* _Exercise details_:
Go through the entries and transcribe each one exactly, dropping the pictures.

[[ Source material, beginning ]]

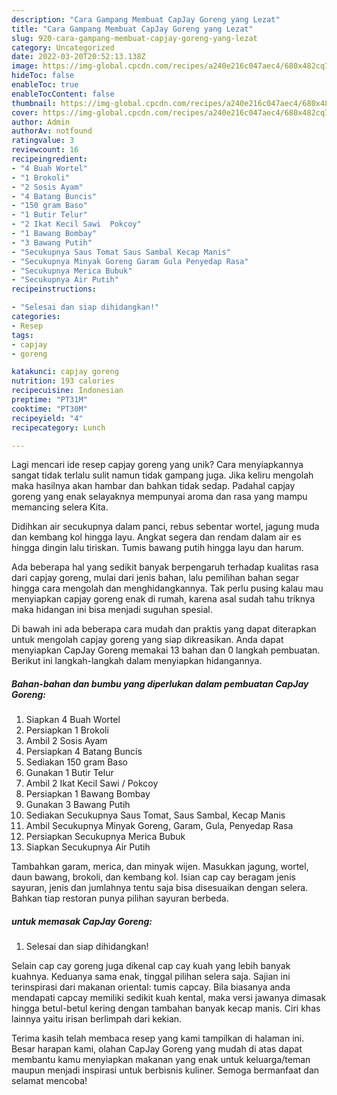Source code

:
 ```yaml
---
description: "Cara Gampang Membuat CapJay Goreng yang Lezat"
title: "Cara Gampang Membuat CapJay Goreng yang Lezat"
slug: 920-cara-gampang-membuat-capjay-goreng-yang-lezat
category: Uncategorized
date: 2022-03-20T20:52:13.138Z
image: https://img-global.cpcdn.com/recipes/a240e216c047aec4/680x482cq70/capjay-goreng-foto-resep-utama.jpg
hideToc: false
enableToc: true
enableTocContent: false
thumbnail: https://img-global.cpcdn.com/recipes/a240e216c047aec4/680x482cq70/capjay-goreng-foto-resep-utama.jpg
cover: https://img-global.cpcdn.com/recipes/a240e216c047aec4/680x482cq70/capjay-goreng-foto-resep-utama.jpg
author: Admin
authorAv: notfound
ratingvalue: 3
reviewcount: 16
recipeingredient:
- "4 Buah Wortel"
- "1 Brokoli"
- "2 Sosis Ayam"
- "4 Batang Buncis"
- "150 gram Baso"
- "1 Butir Telur"
- "2 Ikat Kecil Sawi  Pokcoy"
- "1 Bawang Bombay"
- "3 Bawang Putih"
- "Secukupnya Saus Tomat Saus Sambal Kecap Manis"
- "Secukupnya Minyak Goreng Garam Gula Penyedap Rasa"
- "Secukupnya Merica Bubuk"
- "Secukupnya Air Putih"
recipeinstructions:

- "Selesai dan siap dihidangkan!"
categories:
- Resep
tags:
- capjay
- goreng

katakunci: capjay goreng 
nutrition: 193 calories
recipecuisine: Indonesian
preptime: "PT31M"
cooktime: "PT30M"
recipeyield: "4"
recipecategory: Lunch

---
```





Lagi mencari ide resep capjay goreng yang unik? Cara menyiapkannya sangat tidak terlalu sulit namun tidak gampang juga. Jika keliru mengolah maka hasilnya akan hambar dan bahkan tidak sedap. Padahal capjay goreng yang enak selayaknya mempunyai aroma dan rasa yang mampu memancing selera Kita.





Didihkan air secukupnya dalam panci, rebus sebentar wortel, jagung muda dan kembang kol hingga layu. Angkat segera dan rendam dalam air es hingga dingin lalu tiriskan. Tumis bawang putih hingga layu dan harum.

Ada beberapa hal yang sedikit banyak berpengaruh terhadap kualitas rasa dari capjay goreng, mulai dari jenis bahan, lalu pemilihan bahan segar hingga cara mengolah dan menghidangkannya. Tak perlu pusing kalau mau menyiapkan capjay goreng enak di rumah, karena asal sudah tahu triknya maka hidangan ini bisa menjadi suguhan spesial.






Di bawah ini ada beberapa cara mudah dan praktis yang dapat diterapkan untuk mengolah capjay goreng yang siap dikreasikan. Anda dapat menyiapkan CapJay Goreng memakai 13 bahan dan 0 langkah pembuatan. Berikut ini langkah-langkah dalam menyiapkan hidangannya.

<!--inarticleads1-->

##### Bahan-bahan dan bumbu yang diperlukan dalam pembuatan CapJay Goreng:

1. Siapkan 4 Buah Wortel
1. Persiapkan 1 Brokoli
1. Ambil 2 Sosis Ayam
1. Persiapkan 4 Batang Buncis
1. Sediakan 150 gram Baso
1. Gunakan 1 Butir Telur
1. Ambil 2 Ikat Kecil Sawi / Pokcoy
1. Persiapkan 1 Bawang Bombay
1. Gunakan 3 Bawang Putih
1. Sediakan Secukupnya Saus Tomat, Saus Sambal, Kecap Manis
1. Ambil Secukupnya Minyak Goreng, Garam, Gula, Penyedap Rasa
1. Persiapkan Secukupnya Merica Bubuk
1. Siapkan Secukupnya Air Putih


Tambahkan garam, merica, dan minyak wijen. Masukkan jagung, wortel, daun bawang, brokoli, dan kembang kol. Isian cap cay beragam jenis sayuran, jenis dan jumlahnya tentu saja bisa disesuaikan dengan selera. Bahkan tiap restoran punya pilihan sayuran berbeda. 

<!--inarticleads2-->

#####  untuk memasak CapJay Goreng:


1. Selesai dan siap dihidangkan!

Selain cap cay goreng juga dikenal cap cay kuah yang lebih banyak kuahnya. Keduanya sama enak, tinggal pilihan selera saja. Sajian ini terinspirasi dari makanan oriental: tumis capcay. Bila biasanya anda mendapati capcay memiliki sedikit kuah kental, maka versi jawanya dimasak hingga betul-betul kering dengan tambahan banyak kecap manis. Ciri khas lainnya yaitu irisan berlimpah dari kekian. 

Terima kasih telah membaca resep yang kami tampilkan di halaman ini. Besar harapan kami, olahan CapJay Goreng yang mudah di atas dapat membantu kamu menyiapkan makanan yang enak untuk keluarga/teman maupun menjadi inspirasi untuk berbisnis kuliner. Semoga bermanfaat dan selamat mencoba!
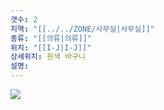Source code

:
 ```yaml
---
갯수: 2
지역: "[[../../ZONE/사무실|사무실]]"
종류: "[[의류|의류]]"
위치: "[[I-J|I-J]]"
상세위치: 흰색 바구니
설명: 
---
```

![](http://192.168.50.22/devices/240608_IMG_0266.jpg)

[[ Source material, end ]]

* _Answer box_:
Source code

:
 ```yaml
---
description: "Cara Gampang Membuat CapJay Goreng yang Lezat"
title: "Cara Gampang Membuat CapJay Goreng yang Lezat"
slug: 920-cara-gampang-membuat-capjay-goreng-yang-lezat
category: Uncategorized
date: 2022-03-20T20:52:13.138Z
image: https://img-global.cpcdn.com/recipes/a240e216c047aec4/680x482cq70/capjay-goreng-foto-resep-utama.jpg
hideToc: false
enableToc: true
enableTocContent: false
thumbnail: https://img-global.cpcdn.com/recipes/a240e216c047aec4/680x482cq70/capjay-goreng-foto-resep-utama.jpg
cover: https://img-global.cpcdn.com/recipes/a240e216c047aec4/680x482cq70/capjay-goreng-foto-resep-utama.jpg
author: Admin
authorAv: notfound
ratingvalue: 3
reviewcount: 16
recipeingredient:
- "4 Buah Wortel"
- "1 Brokoli"
- "2 Sosis Ayam"
- "4 Batang Buncis"
- "150 gram Baso"
- "1 Butir Telur"
- "2 Ikat Kecil Sawi  Pokcoy"
- "1 Bawang Bombay"
- "3 Bawang Putih"
- "Secukupnya Saus Tomat Saus Sambal Kecap Manis"
- "Secukupnya Minyak Goreng Garam Gula Penyedap Rasa"
- "Secukupnya Merica Bubuk"
- "Secukupnya Air Putih"
recipeinstructions:

- "Selesai dan siap dihidangkan!"
categories:
- Resep
tags:
- capjay
- goreng

katakunci: capjay goreng 
nutrition: 193 calories
recipecuisine: Indonesian
preptime: "PT31M"
cooktime: "PT30M"
recipeyield: "4"
recipecategory: Lunch

---
```





Lagi mencari ide resep capjay goreng yang unik? Cara menyiapkannya sangat tidak terlalu sulit namun tidak gampang juga. Jika keliru mengolah maka hasilnya akan hambar dan bahkan tidak sedap. Padahal capjay goreng yang enak selayaknya mempunyai aroma dan rasa yang mampu memancing selera Kita.





Didihkan air secukupnya dalam panci, rebus sebentar wortel, jagung muda dan kembang kol hingga layu. Angkat segera dan rendam dalam air es hingga dingin lalu tiriskan. Tumis bawang putih hingga layu dan harum.

Ada beberapa hal yang sedikit banyak berpengaruh terhadap kualitas rasa dari capjay goreng, mulai dari jenis bahan, lalu pemilihan bahan segar hingga cara mengolah dan menghidangkannya. Tak perlu pusing kalau mau menyiapkan capjay goreng enak di rumah, karena asal sudah tahu triknya maka hidangan ini bisa menjadi suguhan spesial.






Di bawah ini ada beberapa cara mudah dan praktis yang dapat diterapkan untuk mengolah capjay goreng yang siap dikreasikan. Anda dapat menyiapkan CapJay Goreng memakai 13 bahan dan 0 langkah pembuatan. Berikut ini langkah-langkah dalam menyiapkan hidangannya.

<!--inarticleads1-->

##### Bahan-bahan dan bumbu yang diperlukan dalam pembuatan CapJay Goreng:

1. Siapkan 4 Buah Wortel
1. Persiapkan 1 Brokoli
1. Ambil 2 Sosis Ayam
1. Persiapkan 4 Batang Buncis
1. Sediakan 150 gram Baso
1. Gunakan 1 Butir Telur
1. Ambil 2 Ikat Kecil Sawi / Pokcoy
1. Persiapkan 1 Bawang Bombay
1. Gunakan 3 Bawang Putih
1. Sediakan Secukupnya Saus Tomat, Saus Sambal, Kecap Manis
1. Ambil Secukupnya Minyak Goreng, Garam, Gula, Penyedap Rasa
1. Persiapkan Secukupnya Merica Bubuk
1. Siapkan Secukupnya Air Putih


Tambahkan garam, merica, dan minyak wijen. Masukkan jagung, wortel, daun bawang, brokoli, dan kembang kol. Isian cap cay beragam jenis sayuran, jenis dan jumlahnya tentu saja bisa disesuaikan dengan selera. Bahkan tiap restoran punya pilihan sayuran berbeda. 

<!--inarticleads2-->

#####  untuk memasak CapJay Goreng:


1. Selesai dan siap dihidangkan!

Selain cap cay goreng juga dikenal cap cay kuah yang lebih banyak kuahnya. Keduanya sama enak, tinggal pilihan selera saja. Sajian ini terinspirasi dari makanan oriental: tumis capcay. Bila biasanya anda mendapati capcay memiliki sedikit kuah kental, maka versi jawanya dimasak hingga betul-betul kering dengan tambahan banyak kecap manis. Ciri khas lainnya yaitu irisan berlimpah dari kekian. 

Terima kasih telah membaca resep yang kami tampilkan di halaman ini. Besar harapan kami, olahan CapJay Goreng yang mudah di atas dapat membantu kamu menyiapkan makanan yang enak untuk keluarga/teman maupun menjadi inspirasi untuk berbisnis kuliner. Semoga bermanfaat dan selamat mencoba!
Source code

:
 ```yaml
---
갯수: 2
지역: "[[../../ZONE/사무실|사무실]]"
종류: "[[의류|의류]]"
위치: "[[I-J|I-J]]"
상세위치: 흰색 바구니
설명: 
---
```

![](http://192.168.50.22/devices/240608_IMG_0266.jpg)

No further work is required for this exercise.